The beef chuck roast should be cut into 1 inch cubes.
Why should I pat the beef dry before browning?
Patting the beef dry ensures a good sear when browning.
What is the benefit of browning the beef in batches?
Browning in batches prevents overcrowding the pan, which helps the meat sear rather than steam.
How long should the onions be sautéed?
Sauté the onions for about 5 minutes until they are softened.
What type of cooking vessel is recommended?
A Dutch oven is recommended for this recipe.

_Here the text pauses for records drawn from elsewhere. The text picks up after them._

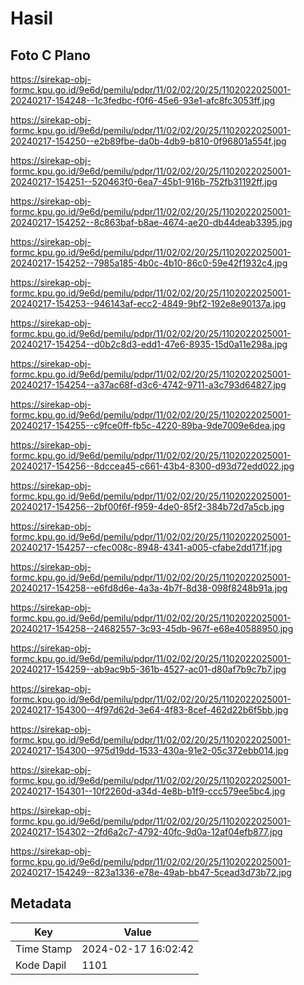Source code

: # Hasil

## Foto C Plano

https://sirekap-obj-formc.kpu.go.id/9e6d/pemilu/pdpr/11/02/02/20/25/1102022025001-20240217-154248--1c3fedbc-f0f6-45e6-93e1-afc8fc3053ff.jpg

https://sirekap-obj-formc.kpu.go.id/9e6d/pemilu/pdpr/11/02/02/20/25/1102022025001-20240217-154250--e2b89fbe-da0b-4db9-b810-0f96801a554f.jpg

https://sirekap-obj-formc.kpu.go.id/9e6d/pemilu/pdpr/11/02/02/20/25/1102022025001-20240217-154251--520463f0-6ea7-45b1-916b-752fb31192ff.jpg

https://sirekap-obj-formc.kpu.go.id/9e6d/pemilu/pdpr/11/02/02/20/25/1102022025001-20240217-154252--8c863baf-b8ae-4674-ae20-db44deab3395.jpg

https://sirekap-obj-formc.kpu.go.id/9e6d/pemilu/pdpr/11/02/02/20/25/1102022025001-20240217-154252--7985a185-4b0c-4b10-86c0-59e42f1932c4.jpg

https://sirekap-obj-formc.kpu.go.id/9e6d/pemilu/pdpr/11/02/02/20/25/1102022025001-20240217-154253--946143af-ecc2-4849-9bf2-192e8e90137a.jpg

https://sirekap-obj-formc.kpu.go.id/9e6d/pemilu/pdpr/11/02/02/20/25/1102022025001-20240217-154254--d0b2c8d3-edd1-47e6-8935-15d0a11e298a.jpg

https://sirekap-obj-formc.kpu.go.id/9e6d/pemilu/pdpr/11/02/02/20/25/1102022025001-20240217-154254--a37ac68f-d3c6-4742-9711-a3c793d64827.jpg

https://sirekap-obj-formc.kpu.go.id/9e6d/pemilu/pdpr/11/02/02/20/25/1102022025001-20240217-154255--c9fce0ff-fb5c-4220-89ba-9de7009e6dea.jpg

https://sirekap-obj-formc.kpu.go.id/9e6d/pemilu/pdpr/11/02/02/20/25/1102022025001-20240217-154256--8dccea45-c661-43b4-8300-d93d72edd022.jpg

https://sirekap-obj-formc.kpu.go.id/9e6d/pemilu/pdpr/11/02/02/20/25/1102022025001-20240217-154256--2bf00f6f-f959-4de0-85f2-384b72d7a5cb.jpg

https://sirekap-obj-formc.kpu.go.id/9e6d/pemilu/pdpr/11/02/02/20/25/1102022025001-20240217-154257--cfec008c-8948-4341-a005-cfabe2dd171f.jpg

https://sirekap-obj-formc.kpu.go.id/9e6d/pemilu/pdpr/11/02/02/20/25/1102022025001-20240217-154258--e6fd8d6e-4a3a-4b7f-8d38-098f8248b91a.jpg

https://sirekap-obj-formc.kpu.go.id/9e6d/pemilu/pdpr/11/02/02/20/25/1102022025001-20240217-154258--24682557-3c93-45db-967f-e68e40588950.jpg

https://sirekap-obj-formc.kpu.go.id/9e6d/pemilu/pdpr/11/02/02/20/25/1102022025001-20240217-154259--ab9ac9b5-361b-4527-ac01-d80af7b9c7b7.jpg

https://sirekap-obj-formc.kpu.go.id/9e6d/pemilu/pdpr/11/02/02/20/25/1102022025001-20240217-154300--4f97d62d-3e64-4f83-8cef-462d22b6f5bb.jpg

https://sirekap-obj-formc.kpu.go.id/9e6d/pemilu/pdpr/11/02/02/20/25/1102022025001-20240217-154300--975d19dd-1533-430a-91e2-05c372ebb014.jpg

https://sirekap-obj-formc.kpu.go.id/9e6d/pemilu/pdpr/11/02/02/20/25/1102022025001-20240217-154301--10f2260d-a34d-4e8b-b1f9-ccc579ee5bc4.jpg

https://sirekap-obj-formc.kpu.go.id/9e6d/pemilu/pdpr/11/02/02/20/25/1102022025001-20240217-154302--2fd6a2c7-4792-40fc-9d0a-12af04efb877.jpg

https://sirekap-obj-formc.kpu.go.id/9e6d/pemilu/pdpr/11/02/02/20/25/1102022025001-20240217-154249--823a1336-e78e-49ab-bb47-5cead3d73b72.jpg


## Metadata

| Key        | Value               |
| ---------- | ------------------- |
| Time Stamp | 2024-02-17 16:02:42 |
| Kode Dapil | 1101                |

At what heat should the beef be browned?
The beef should be browned over medium heat.
What temperature should the stew be cooked at after boiling?
After bringing the mixture to a boil, reduce the heat to low for simmering.
How much Worcestershire sauce is added?
The recipe calls for 2 tablespoons of Worcestershire sauce.
What amount of dried oregano is used?
The recipe uses 2 teaspoons of crushed dried oregano.
How much ground cumin is needed?
You will need 1 1/2 teaspoons of ground cumin.
Can this stew be made ahead of time?
Yes, it is noted that the dish tastes even better the next day.
When should the garlic be added to the pot?
Add the minced garlic after the onions have softened and cook for one additional minute.
How should the potatoes be prepared?
The red potatoes should be cut into cubes.
Should the pot be fully covered while simmering?
The recipe suggests covering the pot partially while it simmers.
How often should I stir the stew while it simmers?
You should stir occasionally to prevent the ingredients from sticking to the bottom.
How do I know when the stew is finished?
The stew is finished when the beef is tender, usually after 2.5 hours.